## TASK TO CARRY OUT
The output must contain exactly the lines from the top of the listing below through the line containing "Filters are primarily", and no pictures.

## EXERCISE DATA
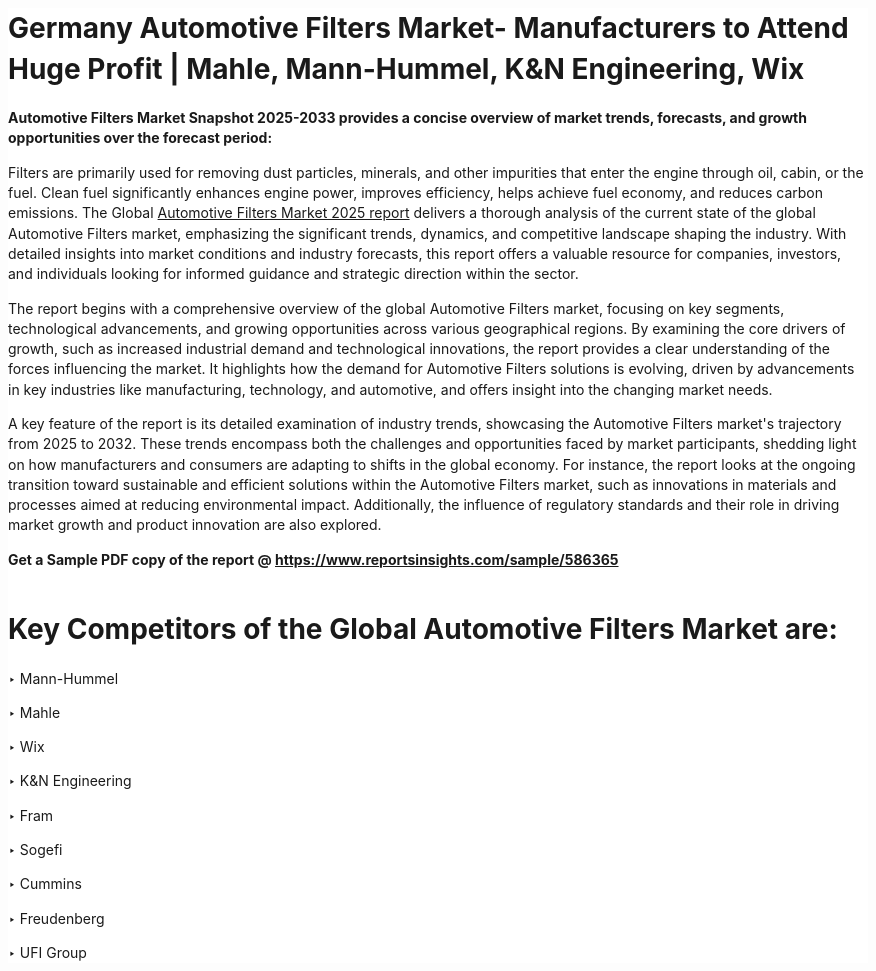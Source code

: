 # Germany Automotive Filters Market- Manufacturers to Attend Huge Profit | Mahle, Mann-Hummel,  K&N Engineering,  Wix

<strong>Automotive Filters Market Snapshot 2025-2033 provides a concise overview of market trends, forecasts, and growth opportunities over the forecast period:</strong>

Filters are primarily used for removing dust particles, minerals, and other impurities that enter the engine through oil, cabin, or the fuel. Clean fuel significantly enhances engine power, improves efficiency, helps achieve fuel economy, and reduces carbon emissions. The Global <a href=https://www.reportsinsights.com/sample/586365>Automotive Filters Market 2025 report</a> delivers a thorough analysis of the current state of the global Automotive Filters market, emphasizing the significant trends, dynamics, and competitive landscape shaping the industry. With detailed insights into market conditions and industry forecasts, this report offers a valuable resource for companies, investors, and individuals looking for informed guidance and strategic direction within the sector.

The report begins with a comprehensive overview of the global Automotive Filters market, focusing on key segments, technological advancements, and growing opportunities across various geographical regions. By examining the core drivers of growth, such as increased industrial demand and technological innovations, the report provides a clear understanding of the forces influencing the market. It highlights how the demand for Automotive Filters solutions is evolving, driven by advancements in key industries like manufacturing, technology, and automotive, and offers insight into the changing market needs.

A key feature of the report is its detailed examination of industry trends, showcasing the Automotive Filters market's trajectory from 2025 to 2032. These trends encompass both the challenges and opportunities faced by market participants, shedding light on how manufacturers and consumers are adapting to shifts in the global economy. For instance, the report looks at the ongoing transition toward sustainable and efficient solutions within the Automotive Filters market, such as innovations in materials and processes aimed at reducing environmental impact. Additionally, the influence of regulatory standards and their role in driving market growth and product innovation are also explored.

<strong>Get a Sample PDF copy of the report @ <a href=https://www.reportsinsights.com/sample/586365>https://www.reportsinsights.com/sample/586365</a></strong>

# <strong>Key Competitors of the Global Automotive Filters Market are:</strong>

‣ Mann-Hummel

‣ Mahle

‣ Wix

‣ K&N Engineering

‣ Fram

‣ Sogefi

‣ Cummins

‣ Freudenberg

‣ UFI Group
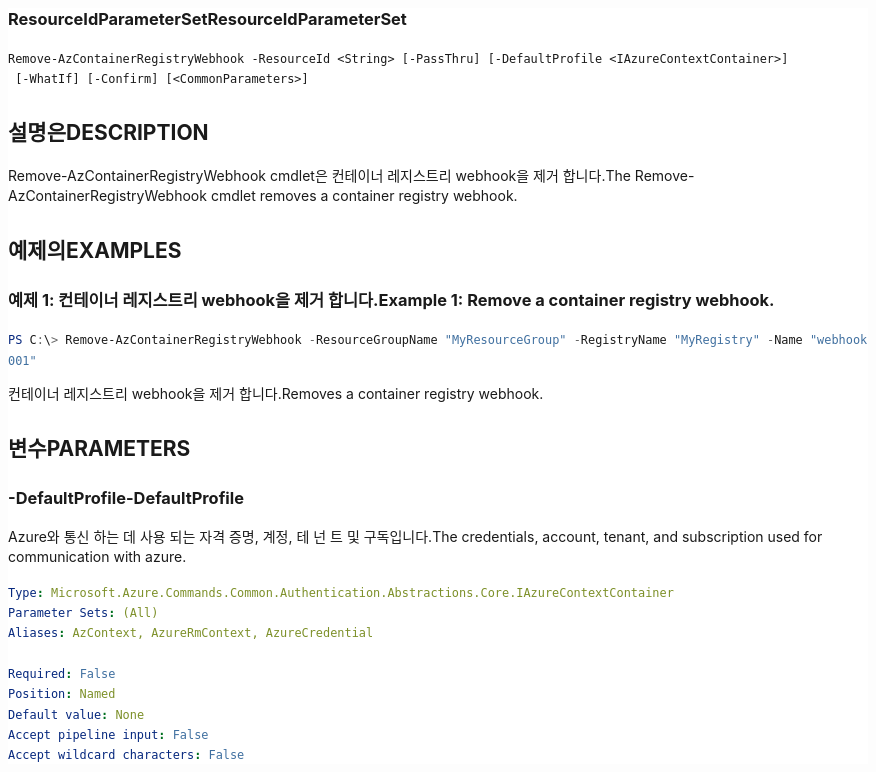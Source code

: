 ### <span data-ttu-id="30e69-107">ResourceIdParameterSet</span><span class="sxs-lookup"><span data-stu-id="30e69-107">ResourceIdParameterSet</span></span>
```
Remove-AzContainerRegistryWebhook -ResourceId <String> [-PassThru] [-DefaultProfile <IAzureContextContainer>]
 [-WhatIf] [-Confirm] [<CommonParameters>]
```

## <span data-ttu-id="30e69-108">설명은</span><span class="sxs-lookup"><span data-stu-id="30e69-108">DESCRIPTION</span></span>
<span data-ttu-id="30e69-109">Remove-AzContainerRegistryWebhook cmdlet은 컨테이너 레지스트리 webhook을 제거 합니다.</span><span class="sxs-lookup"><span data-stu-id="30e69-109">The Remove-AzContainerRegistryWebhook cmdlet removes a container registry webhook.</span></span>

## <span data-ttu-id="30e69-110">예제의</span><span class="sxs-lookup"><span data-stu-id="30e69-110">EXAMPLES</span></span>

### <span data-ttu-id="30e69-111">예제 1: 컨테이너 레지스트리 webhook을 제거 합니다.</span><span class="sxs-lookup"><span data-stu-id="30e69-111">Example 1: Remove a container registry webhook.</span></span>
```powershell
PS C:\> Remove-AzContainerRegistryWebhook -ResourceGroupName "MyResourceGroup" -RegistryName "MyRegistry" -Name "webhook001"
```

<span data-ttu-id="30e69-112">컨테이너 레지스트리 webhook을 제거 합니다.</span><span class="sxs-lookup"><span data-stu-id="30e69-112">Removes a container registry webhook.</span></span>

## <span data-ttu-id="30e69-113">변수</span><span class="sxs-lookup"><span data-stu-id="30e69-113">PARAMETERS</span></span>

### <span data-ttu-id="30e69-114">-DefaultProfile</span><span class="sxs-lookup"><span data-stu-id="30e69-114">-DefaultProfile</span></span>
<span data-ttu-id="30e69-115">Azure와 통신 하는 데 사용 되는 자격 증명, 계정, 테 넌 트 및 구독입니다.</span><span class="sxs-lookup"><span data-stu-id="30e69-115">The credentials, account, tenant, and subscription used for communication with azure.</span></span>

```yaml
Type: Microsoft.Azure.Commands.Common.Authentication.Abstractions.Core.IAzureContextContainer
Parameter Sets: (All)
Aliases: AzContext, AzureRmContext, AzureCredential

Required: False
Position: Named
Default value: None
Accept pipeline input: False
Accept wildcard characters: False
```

## EXERCISE RESPONSE
Source code

: # Germany Automotive Filters Market- Manufacturers to Attend Huge Profit | Mahle, Mann-Hummel,  K&N Engineering,  Wix

<strong>Automotive Filters Market Snapshot 2025-2033 provides a concise overview of market trends, forecasts, and growth opportunities over the forecast period:</strong>

Filters are primarily used for removing dust particles, minerals, and other impurities that enter the engine through oil, cabin, or the fuel. Clean fuel significantly enhances engine power, improves efficiency, helps achieve fuel economy, and reduces carbon emissions. The Global <a href=https://www.reportsinsights.com/sample/586365>Automotive Filters Market 2025 report</a> delivers a thorough analysis of the current state of the global Automotive Filters market, emphasizing the significant trends, dynamics, and competitive landscape shaping the industry. With detailed insights into market conditions and industry forecasts, this report offers a valuable resource for companies, investors, and individuals looking for informed guidance and strategic direction within the sector.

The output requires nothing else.